Terramum, he just said to me the other day that he thinks it might look weird when he gets a bit older and won't really like to see it. He has got better though, at first he told me I was only feeding him till 6 months! We spoke about it quite casually and I know he would never force me to or anything, he sticks up for me a lot when feeding in front of family etc, think he just is curious or something to know when I will finish? I have told him that when I do he will have to do a lot of work at bedtime!

OP posts:
FrannyandZooey · 24/03/2008 09:51

I can understand his concerns Whitty as it IS unusual to see older children breastfeeding (not because older children DON'T breastfeed but because people tend to do it in private because of others' reactions). So when we think in cold blood about an older child feeding it might seems strange or uncomfortable to us. However older children don't get that way all of a sudden - they aren't a baby one day and a 3 year old the next - it happens very gradually and at the time seems like a natural and normal thing. He might surprise himself and become a proponent for extended feeding when he sees the benefits it has for your family - all of you!

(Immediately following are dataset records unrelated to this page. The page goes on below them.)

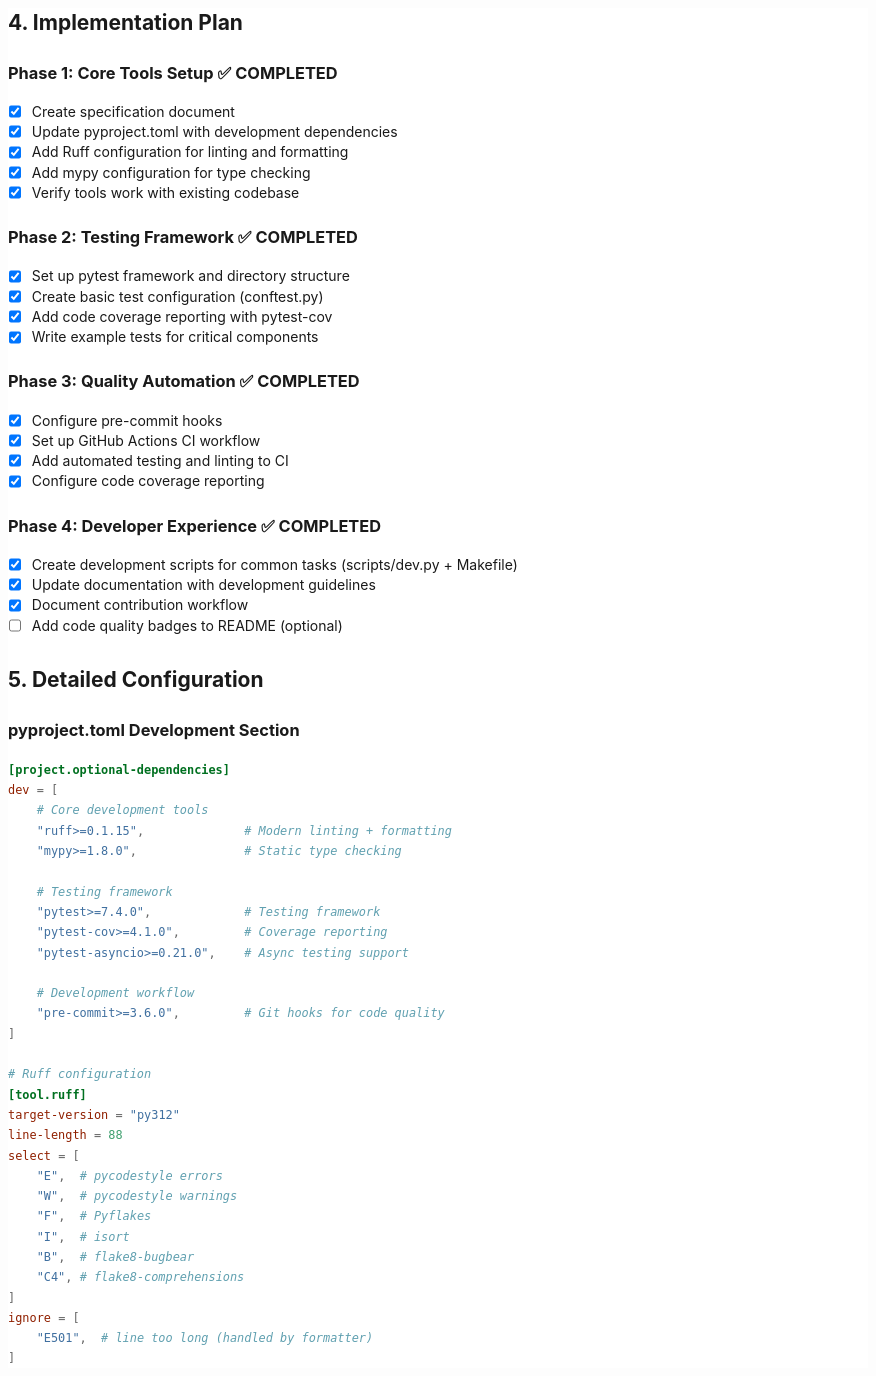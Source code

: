 ## 4. Implementation Plan

### Phase 1: Core Tools Setup ✅ COMPLETED
- [x] Create specification document
- [x] Update pyproject.toml with development dependencies
- [x] Add Ruff configuration for linting and formatting
- [x] Add mypy configuration for type checking
- [x] Verify tools work with existing codebase

### Phase 2: Testing Framework ✅ COMPLETED
- [x] Set up pytest framework and directory structure
- [x] Create basic test configuration (conftest.py)
- [x] Add code coverage reporting with pytest-cov
- [x] Write example tests for critical components

### Phase 3: Quality Automation ✅ COMPLETED
- [x] Configure pre-commit hooks
- [x] Set up GitHub Actions CI workflow
- [x] Add automated testing and linting to CI
- [x] Configure code coverage reporting

### Phase 4: Developer Experience ✅ COMPLETED
- [x] Create development scripts for common tasks (scripts/dev.py + Makefile)
- [x] Update documentation with development guidelines
- [x] Document contribution workflow
- [ ] Add code quality badges to README (optional)

## 5. Detailed Configuration

### pyproject.toml Development Section
```toml
[project.optional-dependencies]
dev = [
    # Core development tools
    "ruff>=0.1.15",              # Modern linting + formatting
    "mypy>=1.8.0",               # Static type checking
    
    # Testing framework
    "pytest>=7.4.0",             # Testing framework
    "pytest-cov>=4.1.0",         # Coverage reporting
    "pytest-asyncio>=0.21.0",    # Async testing support
    
    # Development workflow
    "pre-commit>=3.6.0",         # Git hooks for code quality
]

# Ruff configuration
[tool.ruff]
target-version = "py312"
line-length = 88
select = [
    "E",  # pycodestyle errors
    "W",  # pycodestyle warnings
    "F",  # Pyflakes
    "I",  # isort
    "B",  # flake8-bugbear
    "C4", # flake8-comprehensions
]
ignore = [
    "E501",  # line too long (handled by formatter)
]
```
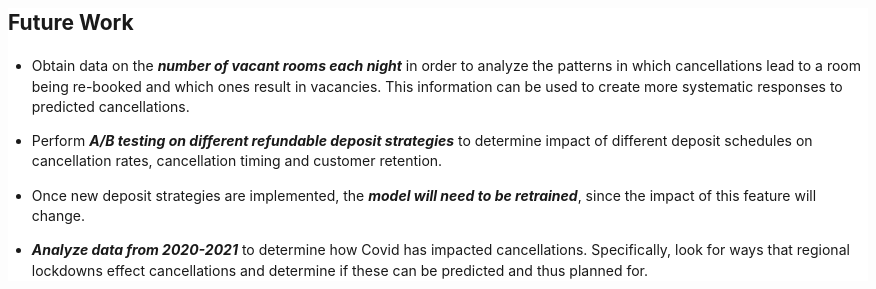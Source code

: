 
## Future Work

- Obtain data on the ***number of vacant rooms each night*** in order to analyze the patterns in which cancellations lead to a room being re-booked and which ones result in vacancies. This information can be used to create more systematic responses to predicted cancellations.

- Perform ***A/B testing on different refundable deposit strategies*** to determine impact of different deposit schedules on cancellation rates, cancellation timing and customer retention.

- Once new deposit strategies are implemented, the ***model will need to be retrained***, since the impact of this feature will change.

- ***Analyze data from 2020-2021*** to determine how Covid has impacted cancellations. Specifically, look for ways that regional lockdowns effect cancellations and determine if these can be predicted and thus planned for.


```python

```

StealthPolarBear · 24/03/2008 10:06

just gettin on here

whomovedmychocolate · 24/03/2008 10:18

I still demand feed DD (she's 17 months, I'm 22 weeks pregnant). She's stopped feeding at night mostly - although she still thinks it's good to wake at 5am

The 'do I want to feed or not' thing tends to be because the world is so bloody interesting, lots of things to look at and hey mums boobs are always there to come back to right? It's bloody irritating and DD went through this stage but is now only wanting to feed when she really does want to nurse for at least five minutes (often at inopportune times).

Good for you for still nursing Whitty.